Last week, the problem seemed to turbocharge. The OS (which was win7) seems to have corrupted. I went to EVGA for support. I stupidly forgot to write down my mobo serial key when i installed, so I had to tear apart the machine for the serial to get the EVGA support. The first think EVGA suggested was that i had a memory problem so they directed me to memtest. I have downloaded and burned memtest from my laptop, but now the PC won't boot at all. At first, windows was going into "save the os" mode, running a test of some sort. I tried to reinstall windows, but when I try to boot from cd, the entire pc turns off. It was only happening when i tried to boot from disc, so i thought i messed up my reinstall. But i've checked the disc drive and it seems to be connected properly. Where i stand now, the pc isnt only restarting when i try to boot. I removed all discs from the drive, and the PC boots to the mobo screen (where it shows the graphic and name of my mobo), then it shuts off. Over and over - 6 times.
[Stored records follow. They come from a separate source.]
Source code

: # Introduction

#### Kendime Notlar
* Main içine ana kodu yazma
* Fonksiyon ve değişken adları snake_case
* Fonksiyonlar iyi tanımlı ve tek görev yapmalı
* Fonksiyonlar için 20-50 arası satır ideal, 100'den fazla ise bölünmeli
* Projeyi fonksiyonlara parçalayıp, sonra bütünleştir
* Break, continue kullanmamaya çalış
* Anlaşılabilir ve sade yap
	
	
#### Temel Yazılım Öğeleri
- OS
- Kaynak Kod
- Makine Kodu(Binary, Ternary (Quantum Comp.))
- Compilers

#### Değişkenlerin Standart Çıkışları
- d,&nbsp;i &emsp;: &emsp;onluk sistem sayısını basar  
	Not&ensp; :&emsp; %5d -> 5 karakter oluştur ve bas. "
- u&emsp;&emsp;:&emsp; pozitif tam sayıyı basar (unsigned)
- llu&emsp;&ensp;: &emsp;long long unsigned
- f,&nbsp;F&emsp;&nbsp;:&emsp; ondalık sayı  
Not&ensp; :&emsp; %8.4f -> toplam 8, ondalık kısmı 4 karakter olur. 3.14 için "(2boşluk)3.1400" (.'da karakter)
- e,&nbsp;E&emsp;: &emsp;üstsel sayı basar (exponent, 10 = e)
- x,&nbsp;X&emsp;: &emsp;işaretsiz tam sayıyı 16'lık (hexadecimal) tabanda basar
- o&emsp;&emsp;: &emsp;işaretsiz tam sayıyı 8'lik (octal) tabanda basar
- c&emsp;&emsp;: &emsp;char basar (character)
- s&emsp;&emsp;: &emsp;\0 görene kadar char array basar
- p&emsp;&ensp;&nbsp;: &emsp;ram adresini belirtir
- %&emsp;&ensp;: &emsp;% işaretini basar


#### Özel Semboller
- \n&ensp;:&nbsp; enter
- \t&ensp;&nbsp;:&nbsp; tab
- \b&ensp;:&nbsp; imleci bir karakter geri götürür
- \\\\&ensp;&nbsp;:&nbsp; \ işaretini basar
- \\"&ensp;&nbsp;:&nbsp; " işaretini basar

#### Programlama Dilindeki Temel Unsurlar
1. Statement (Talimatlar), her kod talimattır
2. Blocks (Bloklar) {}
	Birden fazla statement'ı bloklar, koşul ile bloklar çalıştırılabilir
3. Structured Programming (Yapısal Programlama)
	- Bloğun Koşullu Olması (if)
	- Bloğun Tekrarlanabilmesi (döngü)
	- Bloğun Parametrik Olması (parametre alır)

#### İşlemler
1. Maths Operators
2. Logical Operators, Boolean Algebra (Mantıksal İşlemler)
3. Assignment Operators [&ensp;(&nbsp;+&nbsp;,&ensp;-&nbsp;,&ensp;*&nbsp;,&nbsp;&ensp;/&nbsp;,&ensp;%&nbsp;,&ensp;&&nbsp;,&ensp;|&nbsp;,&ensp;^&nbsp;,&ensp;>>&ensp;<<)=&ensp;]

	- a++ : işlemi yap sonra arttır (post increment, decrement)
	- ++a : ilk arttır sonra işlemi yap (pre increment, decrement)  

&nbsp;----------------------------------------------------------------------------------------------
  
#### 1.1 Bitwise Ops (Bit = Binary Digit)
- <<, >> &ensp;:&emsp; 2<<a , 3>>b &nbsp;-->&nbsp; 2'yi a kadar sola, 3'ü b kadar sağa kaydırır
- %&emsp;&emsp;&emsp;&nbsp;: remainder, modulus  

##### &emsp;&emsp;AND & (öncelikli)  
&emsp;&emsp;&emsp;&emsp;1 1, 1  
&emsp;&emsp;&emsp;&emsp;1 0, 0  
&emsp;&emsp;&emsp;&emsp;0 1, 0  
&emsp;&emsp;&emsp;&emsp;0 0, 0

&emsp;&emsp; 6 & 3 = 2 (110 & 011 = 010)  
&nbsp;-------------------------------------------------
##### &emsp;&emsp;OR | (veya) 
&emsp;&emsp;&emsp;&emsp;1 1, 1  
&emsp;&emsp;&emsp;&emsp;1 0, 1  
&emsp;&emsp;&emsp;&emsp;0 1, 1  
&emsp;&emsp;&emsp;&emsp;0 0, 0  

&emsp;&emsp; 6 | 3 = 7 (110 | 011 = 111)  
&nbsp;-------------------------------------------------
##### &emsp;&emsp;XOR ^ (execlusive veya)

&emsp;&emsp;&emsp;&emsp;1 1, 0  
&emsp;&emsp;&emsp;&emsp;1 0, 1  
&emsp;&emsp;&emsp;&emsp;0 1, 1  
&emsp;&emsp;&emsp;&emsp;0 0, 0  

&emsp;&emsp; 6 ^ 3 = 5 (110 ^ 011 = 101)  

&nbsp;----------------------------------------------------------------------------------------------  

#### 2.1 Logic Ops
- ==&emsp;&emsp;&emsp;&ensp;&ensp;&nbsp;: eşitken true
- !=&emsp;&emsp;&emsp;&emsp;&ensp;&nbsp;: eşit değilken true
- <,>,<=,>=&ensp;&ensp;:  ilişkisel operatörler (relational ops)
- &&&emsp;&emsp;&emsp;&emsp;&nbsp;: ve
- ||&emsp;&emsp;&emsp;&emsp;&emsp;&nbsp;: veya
So here I am. Basically, my pc won't turn on at all. Thanks for any help you can provide.
 
Solution


This thread is getting a bit confused I think. Let me recap, you tell me if I'm wrong.
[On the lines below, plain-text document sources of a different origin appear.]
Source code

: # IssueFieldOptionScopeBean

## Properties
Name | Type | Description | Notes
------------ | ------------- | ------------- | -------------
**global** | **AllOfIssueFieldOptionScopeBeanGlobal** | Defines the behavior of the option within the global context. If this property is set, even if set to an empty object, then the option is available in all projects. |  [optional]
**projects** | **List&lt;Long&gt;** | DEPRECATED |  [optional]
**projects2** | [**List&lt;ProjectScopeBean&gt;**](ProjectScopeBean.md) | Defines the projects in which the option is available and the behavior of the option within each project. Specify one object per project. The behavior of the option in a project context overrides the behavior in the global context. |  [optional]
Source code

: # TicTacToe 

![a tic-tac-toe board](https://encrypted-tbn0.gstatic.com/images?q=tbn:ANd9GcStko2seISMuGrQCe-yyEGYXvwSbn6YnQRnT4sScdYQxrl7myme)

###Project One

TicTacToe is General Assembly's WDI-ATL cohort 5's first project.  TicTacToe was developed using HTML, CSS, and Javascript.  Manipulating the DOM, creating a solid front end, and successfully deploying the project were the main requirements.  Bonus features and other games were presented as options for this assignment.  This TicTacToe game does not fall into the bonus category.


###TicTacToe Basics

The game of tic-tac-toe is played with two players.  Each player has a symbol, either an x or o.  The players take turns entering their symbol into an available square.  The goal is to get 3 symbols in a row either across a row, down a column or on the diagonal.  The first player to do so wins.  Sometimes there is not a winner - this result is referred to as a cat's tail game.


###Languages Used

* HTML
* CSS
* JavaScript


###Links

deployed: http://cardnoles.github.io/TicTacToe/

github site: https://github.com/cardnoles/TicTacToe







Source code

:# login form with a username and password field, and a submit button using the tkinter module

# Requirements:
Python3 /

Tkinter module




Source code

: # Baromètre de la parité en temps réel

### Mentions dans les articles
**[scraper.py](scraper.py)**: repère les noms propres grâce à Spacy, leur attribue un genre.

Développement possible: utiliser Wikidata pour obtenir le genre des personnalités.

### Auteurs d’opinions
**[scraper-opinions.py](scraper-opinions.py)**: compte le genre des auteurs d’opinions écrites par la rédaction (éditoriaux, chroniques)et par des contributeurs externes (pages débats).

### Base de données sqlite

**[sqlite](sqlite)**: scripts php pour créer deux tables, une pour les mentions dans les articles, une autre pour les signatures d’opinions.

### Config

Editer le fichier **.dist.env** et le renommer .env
1. You had a lot of OS troubles and your RAM failed memtest in dimm1.
2. You switched your RAM to dimm2, and you can now pass memtest. You are having no more errors.

Allow me to quote myself:
On the RAM, people often think of RAM as working in one direction, but it's not like that. Whatever exists on your HDD passed through RAM on the way there 😉
So if your RAM is undervolted, OR if your RAM is being fed very dirty power from a bad PSU, it might...
Make very sure that the heatsink is clipped on properly. Also, you can try to undervolt and underclock it in your bios if it lives long enough to change the settings.

Stock VCore on i5's are arond 1.1V - 1.25V. so try going down to maybe 1.15 and drop the multiplier a couple of times. This should reduce the heat produced and give you a bit longer to adjust things.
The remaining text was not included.